The sparseness of the sparse autoencoder is enforced by the use of regularization, discussed in class. In batched_sparsity_penalty, you should calculate the following penalty (which uses KL divergence):

\[\begin{equation} \sum_{j=0}^{|h|} \rho \textrm{log} \frac{\rho}{\hat{\rho_j}} + (1 - \rho) \textrm{log} \frac{1 - \rho}{1 - \hat{\rho_j}} \end{equation}\]

where \(\rho\) is \(0.05\), \(j\) ranges over the number of hidden nodes, and \(\hat{\rho_j}\) is the average activation of hidden node \(j\) for input. That is, we want the average activation of a node to approach \(0.05\) (i.e., it should selectively “fire” for a subset of the input). Note that we have two edge cases that pose a problem for this penalty, when \(\hat{\rho_j}\) is \(0\) and when it is \(1\) (because log is not defined for \(0\)). To avoid this, you should use torch.clamp to clamp the values between \(1e^{-8}\) and \(1 - 1e^{-8}\).

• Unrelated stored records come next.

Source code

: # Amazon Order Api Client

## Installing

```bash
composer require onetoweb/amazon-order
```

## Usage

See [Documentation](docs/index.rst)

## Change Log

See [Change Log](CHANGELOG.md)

For example, given the following hidden representations of 5 inputs (where the hidden representation has 3 nodes), we should get an output of 1.1490.

\[\begin{equation} \begin{pmatrix} 0.3 & 0. & 0.1 \\ 0.2 & 0. & 0.2 \\ 0.5 & 0. & 0.1 \\ 0.5 & 0. & 0.3 \\ 0.5 & 0. & 0.3 \\ \end{pmatrix} \end{equation}\]

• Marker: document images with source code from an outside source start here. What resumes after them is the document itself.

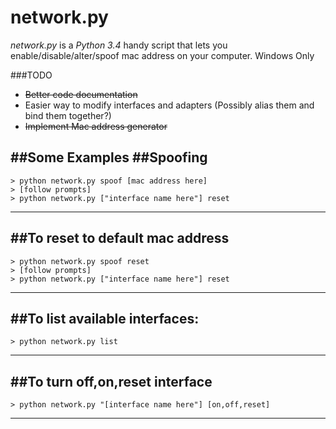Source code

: network.py
==========

*network.py* is a *Python 3.4* handy script that lets you enable/disable/alter/spoof mac address on your computer.  Windows Only

###TODO

* ~~Better code documentation~~
* Easier way to modify interfaces and adapters (Possibly alias them and bind them together?)
* ~~Implement Mac address generator~~

##Some Examples
##Spoofing
--------------------------------------------
```
> python network.py spoof [mac address here]
> [follow prompts]
> python network.py ["interface name here"] reset
```
--------------------------------------------
##To reset to default mac address
--------------------------------------------
```
> python network.py spoof reset
> [follow prompts]
> python network.py ["interface name here"] reset
```
--------------------------------------------
##To list available interfaces:
--------------------------------------------
```
> python network.py list
```
--------------------------------------------
##To turn off,on,reset interface
--------------------------------------------
```
> python network.py "[interface name here"] [on,off,reset]
```
--------------------------------------------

Finally, the loss should combine mean squared error and the sparsity penalty, in loss_function. In particular you should add to the MSE between the true and predicted pixel values to the sparsity penalty, weighted by \(1e^{-4}\).

You evidence completion of this task with successfully training a model.

Visualizations

You should write code to generate two visualizations. One plots 16 rows of input images and their reconstructed output using your model. Another visualizes the relationship between a given hidden node and input. In particular, you should write code that will plot the 100 input images that have the highest hidden activation for a given node. Each row of your plot should have 10 images. Examples of both plots for a model prior to training with 10 hidden units is provided in figures.

You evidence completion of this task with successfully training a model.

Training

Finally, you should train a model for 20 epochs using the Adam optimizer with a learning rate of 0.0001. Your model should have 10 hidden dimensions. For comparison purposes, below is my initial and final loss after 20 epochs.

Epoch:  1/20 - Train Loss: 0.8029
Epoch: 20/20 - Train Loss: 0.5329

To evidence completion of this task, you should add to the pdf accompanying your code your initial and final loss values and the two visualization figures for your trained model. Additionally, you should look at a few nodes and comment on, at a high level, what you think is being learned as the features in the hidden representation.